Detengámonos, para terminar, en la pieza enteramente inédita que este disco nos ofrece: la polca “Juana”. Nos la ofrece en dos versiones distintas y complementarias. La una, festiva; la otra, tierna y conmovedora. Despiertan por igual, risas y lágrimas, alegría y melancolía… “Lo placentero en esta vida está dispuesto sorprendentemente frente a lo que parece ser su contrario, lo doloroso (…) como si ambos estuvieran ligados a una sola cabeza”. Esta fue la enseñanza que Platón extrajo de sus últimas conversaciones con su maestro, Sócrates. Llamativamente, Sócrates se entrega hacia el final de su vida -imitando al ave cisne- a componer música. Siente y sueña que los dioses le ordenan: “¡Sócrates, haz música y aplícate a ello!”. Y Platón cuenta, en boca de su condiscípulo, Fedón, que ante este Sócrates músico -sereno y esperanzado ante la perspectiva de su muerte- sus amigos se convocan en torno a él “a ratos riendo, a veces llorando”.

Chango Spasiuk plasma en este disco su viaje musical más asombroso y amplio.
Chango Spasiuk plasma en este disco su viaje musical más asombroso y amplio.

No es antojadizo que evoquemos la imagen de Sócrates al intentar balbucear lo que esta propuesta de Spasiuk nos ofrece, particularmente en la doble interpretación de la polca “Juana”. En efecto, saltamos de alegría y de ganas de vivir al escucharla. Pero de una “alegría que hace llorar”. Y Spasiuk, solo con el piano, termina de darnos ese registro. Termina de ofrecernos el tesoro escondido. Al escuchar a Spasiuk solo con su piano, consumamos, una vez más, el viaje.
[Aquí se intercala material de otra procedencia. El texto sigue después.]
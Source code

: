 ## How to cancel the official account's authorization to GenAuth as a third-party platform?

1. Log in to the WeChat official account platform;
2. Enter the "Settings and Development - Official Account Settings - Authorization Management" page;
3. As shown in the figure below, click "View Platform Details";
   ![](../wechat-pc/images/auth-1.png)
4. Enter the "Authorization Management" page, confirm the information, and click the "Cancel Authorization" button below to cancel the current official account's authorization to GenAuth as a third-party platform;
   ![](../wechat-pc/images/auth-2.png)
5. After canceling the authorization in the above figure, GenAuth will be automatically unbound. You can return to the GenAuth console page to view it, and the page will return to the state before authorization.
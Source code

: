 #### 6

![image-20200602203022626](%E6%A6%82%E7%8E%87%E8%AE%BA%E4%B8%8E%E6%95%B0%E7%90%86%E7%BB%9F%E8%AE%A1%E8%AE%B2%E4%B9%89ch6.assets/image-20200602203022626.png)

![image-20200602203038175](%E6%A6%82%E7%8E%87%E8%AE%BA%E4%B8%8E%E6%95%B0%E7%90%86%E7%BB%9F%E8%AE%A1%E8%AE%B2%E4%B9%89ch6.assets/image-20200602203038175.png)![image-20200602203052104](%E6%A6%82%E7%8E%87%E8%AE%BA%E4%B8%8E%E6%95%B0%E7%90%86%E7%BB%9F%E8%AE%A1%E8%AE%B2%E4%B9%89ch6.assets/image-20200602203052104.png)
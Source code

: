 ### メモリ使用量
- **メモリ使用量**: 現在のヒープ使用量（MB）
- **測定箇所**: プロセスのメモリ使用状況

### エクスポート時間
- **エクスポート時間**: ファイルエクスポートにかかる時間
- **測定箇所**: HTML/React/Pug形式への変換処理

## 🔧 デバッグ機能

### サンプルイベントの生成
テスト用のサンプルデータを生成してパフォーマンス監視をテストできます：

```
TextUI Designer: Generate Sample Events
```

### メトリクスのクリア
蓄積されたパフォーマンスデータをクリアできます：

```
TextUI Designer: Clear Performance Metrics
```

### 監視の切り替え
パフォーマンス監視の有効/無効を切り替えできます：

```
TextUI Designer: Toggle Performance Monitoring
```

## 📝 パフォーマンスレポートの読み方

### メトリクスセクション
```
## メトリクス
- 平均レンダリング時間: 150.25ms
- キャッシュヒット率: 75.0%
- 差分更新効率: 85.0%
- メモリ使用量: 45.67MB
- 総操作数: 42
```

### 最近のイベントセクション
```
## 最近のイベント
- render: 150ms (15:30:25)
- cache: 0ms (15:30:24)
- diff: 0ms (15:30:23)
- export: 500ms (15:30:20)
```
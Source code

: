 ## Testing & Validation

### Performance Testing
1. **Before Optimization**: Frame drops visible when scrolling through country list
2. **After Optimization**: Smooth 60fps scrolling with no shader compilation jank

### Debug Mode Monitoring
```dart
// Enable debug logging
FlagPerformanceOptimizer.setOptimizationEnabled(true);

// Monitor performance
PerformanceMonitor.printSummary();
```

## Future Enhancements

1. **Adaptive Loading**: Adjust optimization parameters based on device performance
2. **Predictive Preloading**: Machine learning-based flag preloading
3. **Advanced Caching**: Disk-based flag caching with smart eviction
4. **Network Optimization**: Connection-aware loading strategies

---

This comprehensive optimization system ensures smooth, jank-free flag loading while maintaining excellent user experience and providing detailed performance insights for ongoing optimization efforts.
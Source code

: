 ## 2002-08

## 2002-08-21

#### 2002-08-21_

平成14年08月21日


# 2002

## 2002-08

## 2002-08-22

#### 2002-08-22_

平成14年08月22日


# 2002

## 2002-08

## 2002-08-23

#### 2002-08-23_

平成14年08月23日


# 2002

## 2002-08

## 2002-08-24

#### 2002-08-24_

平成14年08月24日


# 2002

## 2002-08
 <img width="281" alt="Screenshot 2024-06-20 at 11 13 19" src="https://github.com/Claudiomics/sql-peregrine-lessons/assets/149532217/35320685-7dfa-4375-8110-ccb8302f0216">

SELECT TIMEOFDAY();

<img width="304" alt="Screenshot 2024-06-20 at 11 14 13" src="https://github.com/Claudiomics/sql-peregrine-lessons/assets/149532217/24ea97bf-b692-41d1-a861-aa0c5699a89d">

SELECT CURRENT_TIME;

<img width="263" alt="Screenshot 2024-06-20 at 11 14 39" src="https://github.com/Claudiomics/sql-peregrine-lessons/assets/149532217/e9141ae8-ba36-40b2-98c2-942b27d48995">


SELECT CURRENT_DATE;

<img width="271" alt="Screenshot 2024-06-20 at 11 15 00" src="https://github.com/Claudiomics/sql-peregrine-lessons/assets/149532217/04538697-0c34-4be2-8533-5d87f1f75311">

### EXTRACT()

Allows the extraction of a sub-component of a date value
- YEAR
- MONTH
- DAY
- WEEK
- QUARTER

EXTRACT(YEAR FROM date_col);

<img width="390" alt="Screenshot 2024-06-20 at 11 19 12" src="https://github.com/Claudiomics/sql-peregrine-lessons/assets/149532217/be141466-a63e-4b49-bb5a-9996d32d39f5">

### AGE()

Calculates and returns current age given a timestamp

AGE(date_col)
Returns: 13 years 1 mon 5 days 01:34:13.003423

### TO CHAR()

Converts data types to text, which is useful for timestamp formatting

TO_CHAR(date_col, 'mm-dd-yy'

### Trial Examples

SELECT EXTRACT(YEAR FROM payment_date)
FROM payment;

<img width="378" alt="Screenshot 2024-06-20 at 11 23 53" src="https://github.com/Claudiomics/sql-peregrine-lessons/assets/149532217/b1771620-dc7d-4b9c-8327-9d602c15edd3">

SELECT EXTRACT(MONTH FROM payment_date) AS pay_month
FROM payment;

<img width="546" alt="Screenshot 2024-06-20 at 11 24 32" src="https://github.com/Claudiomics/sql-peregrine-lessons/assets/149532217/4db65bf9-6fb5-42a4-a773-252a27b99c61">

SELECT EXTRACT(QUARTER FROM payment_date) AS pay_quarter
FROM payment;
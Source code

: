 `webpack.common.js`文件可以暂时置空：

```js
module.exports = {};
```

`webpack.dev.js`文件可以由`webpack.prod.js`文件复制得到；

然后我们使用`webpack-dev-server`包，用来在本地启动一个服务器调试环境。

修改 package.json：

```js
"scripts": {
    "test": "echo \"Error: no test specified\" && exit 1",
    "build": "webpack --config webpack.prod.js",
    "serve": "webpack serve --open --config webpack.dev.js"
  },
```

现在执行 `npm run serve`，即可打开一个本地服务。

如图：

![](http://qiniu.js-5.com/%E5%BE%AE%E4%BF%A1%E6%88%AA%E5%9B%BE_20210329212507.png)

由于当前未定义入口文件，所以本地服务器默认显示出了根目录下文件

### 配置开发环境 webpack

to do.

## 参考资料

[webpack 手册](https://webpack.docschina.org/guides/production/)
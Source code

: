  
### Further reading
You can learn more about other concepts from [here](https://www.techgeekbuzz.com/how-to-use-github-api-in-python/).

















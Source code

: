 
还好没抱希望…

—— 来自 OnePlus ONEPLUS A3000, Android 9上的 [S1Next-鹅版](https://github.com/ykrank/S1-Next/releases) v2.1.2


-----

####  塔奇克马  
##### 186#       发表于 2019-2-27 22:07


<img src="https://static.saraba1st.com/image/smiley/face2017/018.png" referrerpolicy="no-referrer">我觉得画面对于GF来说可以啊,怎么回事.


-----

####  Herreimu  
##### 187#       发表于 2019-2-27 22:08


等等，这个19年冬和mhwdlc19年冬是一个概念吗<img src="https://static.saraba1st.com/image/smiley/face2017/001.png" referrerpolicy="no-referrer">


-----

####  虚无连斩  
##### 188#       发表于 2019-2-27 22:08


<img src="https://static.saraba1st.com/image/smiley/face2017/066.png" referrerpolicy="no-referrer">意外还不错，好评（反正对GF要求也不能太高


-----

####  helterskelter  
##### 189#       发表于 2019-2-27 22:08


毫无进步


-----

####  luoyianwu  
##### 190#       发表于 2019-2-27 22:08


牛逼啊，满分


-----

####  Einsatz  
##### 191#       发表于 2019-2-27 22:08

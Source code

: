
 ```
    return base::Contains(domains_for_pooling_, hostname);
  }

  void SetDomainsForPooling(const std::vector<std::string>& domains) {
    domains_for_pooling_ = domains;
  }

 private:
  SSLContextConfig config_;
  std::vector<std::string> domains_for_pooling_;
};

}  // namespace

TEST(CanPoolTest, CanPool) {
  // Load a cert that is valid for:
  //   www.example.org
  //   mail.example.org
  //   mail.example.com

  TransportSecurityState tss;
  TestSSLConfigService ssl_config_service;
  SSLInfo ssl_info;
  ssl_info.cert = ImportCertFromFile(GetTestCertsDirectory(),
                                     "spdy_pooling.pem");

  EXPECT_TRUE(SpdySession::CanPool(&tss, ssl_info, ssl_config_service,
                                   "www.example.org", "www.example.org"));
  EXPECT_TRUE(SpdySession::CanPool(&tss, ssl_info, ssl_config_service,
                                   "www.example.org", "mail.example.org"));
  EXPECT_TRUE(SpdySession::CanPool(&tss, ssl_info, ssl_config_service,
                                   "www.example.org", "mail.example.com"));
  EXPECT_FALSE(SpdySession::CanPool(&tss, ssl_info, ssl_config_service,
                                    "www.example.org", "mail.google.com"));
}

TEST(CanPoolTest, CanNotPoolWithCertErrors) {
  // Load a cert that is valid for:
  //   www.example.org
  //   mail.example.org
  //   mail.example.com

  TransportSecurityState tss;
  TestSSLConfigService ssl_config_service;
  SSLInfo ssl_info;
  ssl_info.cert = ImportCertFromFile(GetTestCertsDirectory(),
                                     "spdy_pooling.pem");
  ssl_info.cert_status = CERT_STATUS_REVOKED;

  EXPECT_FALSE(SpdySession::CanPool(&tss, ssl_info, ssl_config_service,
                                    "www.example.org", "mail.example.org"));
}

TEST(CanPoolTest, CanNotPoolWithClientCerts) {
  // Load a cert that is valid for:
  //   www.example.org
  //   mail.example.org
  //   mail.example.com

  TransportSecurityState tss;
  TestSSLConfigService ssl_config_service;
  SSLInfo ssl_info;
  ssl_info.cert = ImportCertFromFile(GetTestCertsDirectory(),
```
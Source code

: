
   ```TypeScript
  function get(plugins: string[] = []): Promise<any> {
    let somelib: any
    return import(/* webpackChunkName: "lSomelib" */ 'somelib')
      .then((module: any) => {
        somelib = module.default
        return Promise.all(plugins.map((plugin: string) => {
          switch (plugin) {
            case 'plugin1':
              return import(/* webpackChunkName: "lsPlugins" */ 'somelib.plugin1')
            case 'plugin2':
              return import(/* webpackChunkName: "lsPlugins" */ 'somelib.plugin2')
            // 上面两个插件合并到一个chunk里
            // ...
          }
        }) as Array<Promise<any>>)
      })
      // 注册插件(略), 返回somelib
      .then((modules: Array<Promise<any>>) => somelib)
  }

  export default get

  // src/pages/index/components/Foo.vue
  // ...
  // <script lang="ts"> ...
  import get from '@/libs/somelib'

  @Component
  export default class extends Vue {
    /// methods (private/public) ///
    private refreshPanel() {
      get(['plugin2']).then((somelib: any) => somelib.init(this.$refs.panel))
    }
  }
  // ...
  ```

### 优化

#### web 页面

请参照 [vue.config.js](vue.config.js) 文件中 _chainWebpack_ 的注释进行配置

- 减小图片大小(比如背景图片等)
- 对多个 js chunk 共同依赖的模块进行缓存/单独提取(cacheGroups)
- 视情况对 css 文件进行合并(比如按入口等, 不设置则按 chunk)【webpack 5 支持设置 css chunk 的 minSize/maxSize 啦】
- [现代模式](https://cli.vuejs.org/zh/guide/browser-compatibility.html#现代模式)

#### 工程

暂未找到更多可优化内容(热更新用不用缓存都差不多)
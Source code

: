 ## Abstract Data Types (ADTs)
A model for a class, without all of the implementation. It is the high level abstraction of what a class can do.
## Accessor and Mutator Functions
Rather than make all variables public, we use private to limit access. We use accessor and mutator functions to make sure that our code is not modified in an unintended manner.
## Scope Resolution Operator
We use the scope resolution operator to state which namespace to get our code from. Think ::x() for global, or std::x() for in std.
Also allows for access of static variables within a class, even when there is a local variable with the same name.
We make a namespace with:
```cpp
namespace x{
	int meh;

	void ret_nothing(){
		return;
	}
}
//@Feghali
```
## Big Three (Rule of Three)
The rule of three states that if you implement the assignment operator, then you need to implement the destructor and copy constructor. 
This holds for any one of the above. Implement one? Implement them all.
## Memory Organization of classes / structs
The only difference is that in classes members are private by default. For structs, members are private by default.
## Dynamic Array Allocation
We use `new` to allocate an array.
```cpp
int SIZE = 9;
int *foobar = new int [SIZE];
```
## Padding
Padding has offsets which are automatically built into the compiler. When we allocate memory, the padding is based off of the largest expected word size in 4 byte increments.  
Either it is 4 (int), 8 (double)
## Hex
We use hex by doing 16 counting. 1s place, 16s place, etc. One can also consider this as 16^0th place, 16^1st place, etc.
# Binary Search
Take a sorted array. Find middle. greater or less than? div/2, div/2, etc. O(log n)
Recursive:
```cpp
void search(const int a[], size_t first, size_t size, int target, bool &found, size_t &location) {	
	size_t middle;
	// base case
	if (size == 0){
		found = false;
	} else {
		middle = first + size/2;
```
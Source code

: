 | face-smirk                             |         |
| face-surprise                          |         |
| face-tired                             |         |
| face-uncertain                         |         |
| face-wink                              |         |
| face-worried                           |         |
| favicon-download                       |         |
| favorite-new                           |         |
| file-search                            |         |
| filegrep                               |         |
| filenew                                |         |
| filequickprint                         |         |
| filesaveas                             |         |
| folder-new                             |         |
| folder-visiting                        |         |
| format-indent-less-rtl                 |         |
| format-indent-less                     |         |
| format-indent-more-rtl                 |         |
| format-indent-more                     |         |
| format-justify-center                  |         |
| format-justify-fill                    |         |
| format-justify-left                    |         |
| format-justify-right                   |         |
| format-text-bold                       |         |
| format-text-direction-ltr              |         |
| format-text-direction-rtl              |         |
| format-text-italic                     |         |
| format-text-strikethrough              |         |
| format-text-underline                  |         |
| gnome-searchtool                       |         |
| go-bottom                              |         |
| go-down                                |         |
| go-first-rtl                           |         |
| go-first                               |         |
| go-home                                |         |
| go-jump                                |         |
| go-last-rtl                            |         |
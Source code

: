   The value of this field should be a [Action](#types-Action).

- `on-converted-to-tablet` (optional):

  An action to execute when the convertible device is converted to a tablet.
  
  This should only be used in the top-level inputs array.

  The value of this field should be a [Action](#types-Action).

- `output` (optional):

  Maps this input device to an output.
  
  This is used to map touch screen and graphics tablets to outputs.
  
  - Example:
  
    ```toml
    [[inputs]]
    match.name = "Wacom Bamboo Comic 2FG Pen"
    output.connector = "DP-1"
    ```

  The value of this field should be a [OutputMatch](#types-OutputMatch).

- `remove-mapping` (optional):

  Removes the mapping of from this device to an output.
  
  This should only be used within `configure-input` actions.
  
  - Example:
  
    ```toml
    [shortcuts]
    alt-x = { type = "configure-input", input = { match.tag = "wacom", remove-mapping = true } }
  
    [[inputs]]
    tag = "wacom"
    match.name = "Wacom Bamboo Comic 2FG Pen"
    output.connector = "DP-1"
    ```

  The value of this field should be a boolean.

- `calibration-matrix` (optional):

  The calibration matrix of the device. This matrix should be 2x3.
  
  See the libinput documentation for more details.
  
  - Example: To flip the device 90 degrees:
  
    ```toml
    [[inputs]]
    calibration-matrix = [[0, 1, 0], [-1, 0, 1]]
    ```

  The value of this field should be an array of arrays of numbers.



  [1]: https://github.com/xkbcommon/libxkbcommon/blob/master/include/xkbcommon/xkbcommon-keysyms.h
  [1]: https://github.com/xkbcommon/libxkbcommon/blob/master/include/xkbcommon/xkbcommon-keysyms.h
Nos hallamos frente a una interpretación llena de amor y de ternura, y, por lo mismo, llena de una nostalgia inexplicable que sin embargo nos completa. Spasiuk nos deja ver, por un instante, con los ojos de su corazón el rostro de la señorita Juana. Nos hace participar también del cosquilleo festivo en los pies que aparece cuando caemos en la cuenta del milagro de la vida de un hijo. Porque la señorita Juana es Spasiuk. La pieza es, de modo especial en la versión de piano solo, todo delicadeza y distinción, todo ternura y caricia, todo cortesía y asombro. Es, en fin, trato exquisito y celebración inocente.

Como Sócrates, Spasiuk sabe que algún día emigrará y por eso, como Sócrates, se sigue dedicando a componer mitos e historias con su acordeón. Celebremos este nuevo relato musical que nuestro músico misionero nos ofrece y saboreemos en nuestro corazón este nuevo viaje. Y roguemos al cielo que para él nunca deje sonar el mandato divino: “¡Sócrates, haz música y aplícate a ello!”.